The CSR Policy Rules allow only 5% of total CSR outlay as overhead & administration expenses, including capacity building of CSR personnel.
It has since been debated, if 5% would be enough. Even when the Ministry of Corporate Affairs formed a High Level Committee for improved monitoring of the implementation of Corporate Social Responsibility policies by the companies under Sec 135 of the Companies Act, 2013, in 2015, that concluded this ceiling should be increased from present 5% to not more than 10%, representatives from the Department of Public Enterprises expressed their dissent on the grounds that this limit is enough if the projects are well executed.
For more insights, BridgeSpan's study revealed that indirect costs as a percentage of direct costs on the project averaged at around 40%. The study examined the cost structures of 20 nonprofit organisations, across four different segments. At those organisations, indirect costs ranged from 21 percent to 89 percent of direct costs.
More details may be found on the following link to the article published in Forbes, India.
While it is observed with most of our clients, that NGOs usually fail to meet the corporate expectation of quality reporting, MIS and communications, such a limitation on the indirect expenses may make it almost impossible for the NGOs to invest in human resources with skills and capacities that may match the coporate expectation, despite of doing excellent work on the ground.
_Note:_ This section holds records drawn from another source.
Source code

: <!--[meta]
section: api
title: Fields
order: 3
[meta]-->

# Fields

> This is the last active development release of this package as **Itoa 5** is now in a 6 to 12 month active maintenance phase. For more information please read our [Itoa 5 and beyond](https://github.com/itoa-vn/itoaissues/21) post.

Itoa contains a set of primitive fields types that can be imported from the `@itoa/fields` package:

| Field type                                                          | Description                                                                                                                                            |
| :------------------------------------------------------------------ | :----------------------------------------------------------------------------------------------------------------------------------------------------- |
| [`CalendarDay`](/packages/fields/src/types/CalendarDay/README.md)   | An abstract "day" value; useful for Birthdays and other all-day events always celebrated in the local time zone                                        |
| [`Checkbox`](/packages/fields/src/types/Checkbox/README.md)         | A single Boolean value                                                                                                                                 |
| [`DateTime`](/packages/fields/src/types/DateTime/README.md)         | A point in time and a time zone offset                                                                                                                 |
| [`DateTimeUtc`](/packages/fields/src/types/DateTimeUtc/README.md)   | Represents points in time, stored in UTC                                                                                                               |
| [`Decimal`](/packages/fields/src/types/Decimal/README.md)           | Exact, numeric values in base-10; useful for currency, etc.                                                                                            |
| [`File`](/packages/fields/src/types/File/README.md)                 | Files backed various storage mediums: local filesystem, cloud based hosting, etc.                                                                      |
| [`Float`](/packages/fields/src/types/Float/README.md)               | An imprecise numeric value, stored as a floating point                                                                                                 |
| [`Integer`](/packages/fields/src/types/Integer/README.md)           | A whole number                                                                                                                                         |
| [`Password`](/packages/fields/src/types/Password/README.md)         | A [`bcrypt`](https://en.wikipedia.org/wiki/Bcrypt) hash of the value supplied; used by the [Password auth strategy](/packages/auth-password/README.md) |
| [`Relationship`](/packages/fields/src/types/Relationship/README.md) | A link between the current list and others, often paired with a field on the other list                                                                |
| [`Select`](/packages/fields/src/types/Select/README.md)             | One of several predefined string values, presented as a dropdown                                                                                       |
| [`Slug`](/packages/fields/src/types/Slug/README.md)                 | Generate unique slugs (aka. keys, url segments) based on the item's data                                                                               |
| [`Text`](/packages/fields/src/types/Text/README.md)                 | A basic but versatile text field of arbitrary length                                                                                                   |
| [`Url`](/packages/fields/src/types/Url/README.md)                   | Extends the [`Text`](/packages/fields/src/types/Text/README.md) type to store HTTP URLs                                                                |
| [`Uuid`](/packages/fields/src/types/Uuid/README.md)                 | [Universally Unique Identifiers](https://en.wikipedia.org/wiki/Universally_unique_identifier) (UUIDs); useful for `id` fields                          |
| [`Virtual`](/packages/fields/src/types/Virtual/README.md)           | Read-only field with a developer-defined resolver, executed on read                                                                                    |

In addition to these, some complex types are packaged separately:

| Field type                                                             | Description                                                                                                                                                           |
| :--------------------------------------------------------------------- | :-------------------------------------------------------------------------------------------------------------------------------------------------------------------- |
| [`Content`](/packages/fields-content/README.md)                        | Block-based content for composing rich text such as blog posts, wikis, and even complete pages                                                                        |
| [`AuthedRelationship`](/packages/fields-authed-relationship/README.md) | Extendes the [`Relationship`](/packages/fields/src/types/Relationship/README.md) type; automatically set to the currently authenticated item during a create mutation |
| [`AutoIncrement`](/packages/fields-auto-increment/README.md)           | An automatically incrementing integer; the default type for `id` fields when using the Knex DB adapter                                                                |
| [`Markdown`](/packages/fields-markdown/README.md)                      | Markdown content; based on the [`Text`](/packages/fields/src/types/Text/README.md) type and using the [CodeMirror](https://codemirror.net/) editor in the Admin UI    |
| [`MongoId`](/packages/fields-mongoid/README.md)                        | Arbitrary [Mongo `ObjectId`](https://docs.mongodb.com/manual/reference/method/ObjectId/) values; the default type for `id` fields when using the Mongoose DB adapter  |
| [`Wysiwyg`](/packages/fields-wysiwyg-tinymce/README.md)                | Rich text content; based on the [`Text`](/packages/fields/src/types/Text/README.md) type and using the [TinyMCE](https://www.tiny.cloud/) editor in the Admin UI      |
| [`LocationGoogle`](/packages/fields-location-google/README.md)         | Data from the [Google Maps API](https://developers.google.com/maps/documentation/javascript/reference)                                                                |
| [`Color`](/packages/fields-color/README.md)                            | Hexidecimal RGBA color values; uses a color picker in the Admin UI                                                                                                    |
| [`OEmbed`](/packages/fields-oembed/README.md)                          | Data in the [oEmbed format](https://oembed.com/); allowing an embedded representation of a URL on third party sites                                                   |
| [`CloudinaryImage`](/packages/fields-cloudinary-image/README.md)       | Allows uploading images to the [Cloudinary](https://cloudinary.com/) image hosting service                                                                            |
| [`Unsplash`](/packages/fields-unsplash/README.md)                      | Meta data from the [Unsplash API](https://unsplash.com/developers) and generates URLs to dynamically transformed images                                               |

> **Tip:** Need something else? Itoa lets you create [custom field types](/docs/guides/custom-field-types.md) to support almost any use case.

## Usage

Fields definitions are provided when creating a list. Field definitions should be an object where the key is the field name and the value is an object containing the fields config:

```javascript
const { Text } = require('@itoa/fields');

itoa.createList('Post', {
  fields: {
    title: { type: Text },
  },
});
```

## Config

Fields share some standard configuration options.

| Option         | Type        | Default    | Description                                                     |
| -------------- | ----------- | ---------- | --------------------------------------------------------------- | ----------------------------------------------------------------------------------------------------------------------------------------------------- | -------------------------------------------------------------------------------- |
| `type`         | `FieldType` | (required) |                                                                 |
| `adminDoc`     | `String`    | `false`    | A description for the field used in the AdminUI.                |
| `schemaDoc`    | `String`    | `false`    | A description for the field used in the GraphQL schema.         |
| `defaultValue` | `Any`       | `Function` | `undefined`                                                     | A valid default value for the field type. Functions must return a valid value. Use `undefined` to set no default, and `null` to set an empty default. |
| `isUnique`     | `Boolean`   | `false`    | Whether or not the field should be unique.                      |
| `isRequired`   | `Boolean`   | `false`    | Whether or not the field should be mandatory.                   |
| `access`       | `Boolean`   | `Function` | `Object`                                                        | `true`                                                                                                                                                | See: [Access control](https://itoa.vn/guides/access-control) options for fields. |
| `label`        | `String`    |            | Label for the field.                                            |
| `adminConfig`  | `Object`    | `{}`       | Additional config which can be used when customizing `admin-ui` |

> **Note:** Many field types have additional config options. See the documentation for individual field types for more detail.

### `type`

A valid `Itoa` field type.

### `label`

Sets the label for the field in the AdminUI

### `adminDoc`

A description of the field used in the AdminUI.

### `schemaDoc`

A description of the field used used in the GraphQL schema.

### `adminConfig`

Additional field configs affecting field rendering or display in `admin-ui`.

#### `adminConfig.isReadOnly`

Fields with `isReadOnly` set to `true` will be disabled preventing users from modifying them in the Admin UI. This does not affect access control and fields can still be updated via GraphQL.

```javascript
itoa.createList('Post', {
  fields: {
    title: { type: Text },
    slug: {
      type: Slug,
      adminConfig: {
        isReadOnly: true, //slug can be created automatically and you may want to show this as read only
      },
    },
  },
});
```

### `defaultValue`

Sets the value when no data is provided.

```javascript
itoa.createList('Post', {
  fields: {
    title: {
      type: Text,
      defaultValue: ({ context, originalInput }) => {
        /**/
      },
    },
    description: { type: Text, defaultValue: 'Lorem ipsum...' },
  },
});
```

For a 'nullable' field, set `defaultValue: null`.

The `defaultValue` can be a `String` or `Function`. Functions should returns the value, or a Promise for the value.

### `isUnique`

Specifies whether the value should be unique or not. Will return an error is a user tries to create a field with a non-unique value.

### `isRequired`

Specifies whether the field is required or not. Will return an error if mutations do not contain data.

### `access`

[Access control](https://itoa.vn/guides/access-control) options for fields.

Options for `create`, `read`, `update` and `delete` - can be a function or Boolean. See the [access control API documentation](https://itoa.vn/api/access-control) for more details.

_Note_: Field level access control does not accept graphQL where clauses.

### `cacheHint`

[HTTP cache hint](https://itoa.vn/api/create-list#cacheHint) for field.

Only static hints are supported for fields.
The far reaching effects of this have also been that most of the CSR funds have been given to the bigger NGOs that are able to absorb the higher indirect costs or that have already invested earlier in such skills for its employees. The major brunt of this is borne by the smaller NGOs that despite of doing great and meaningful work on field, lack funding due to inability of preparing good quality proposals, reporting and impact assessments which are demanded by the corporates granting CSR funds.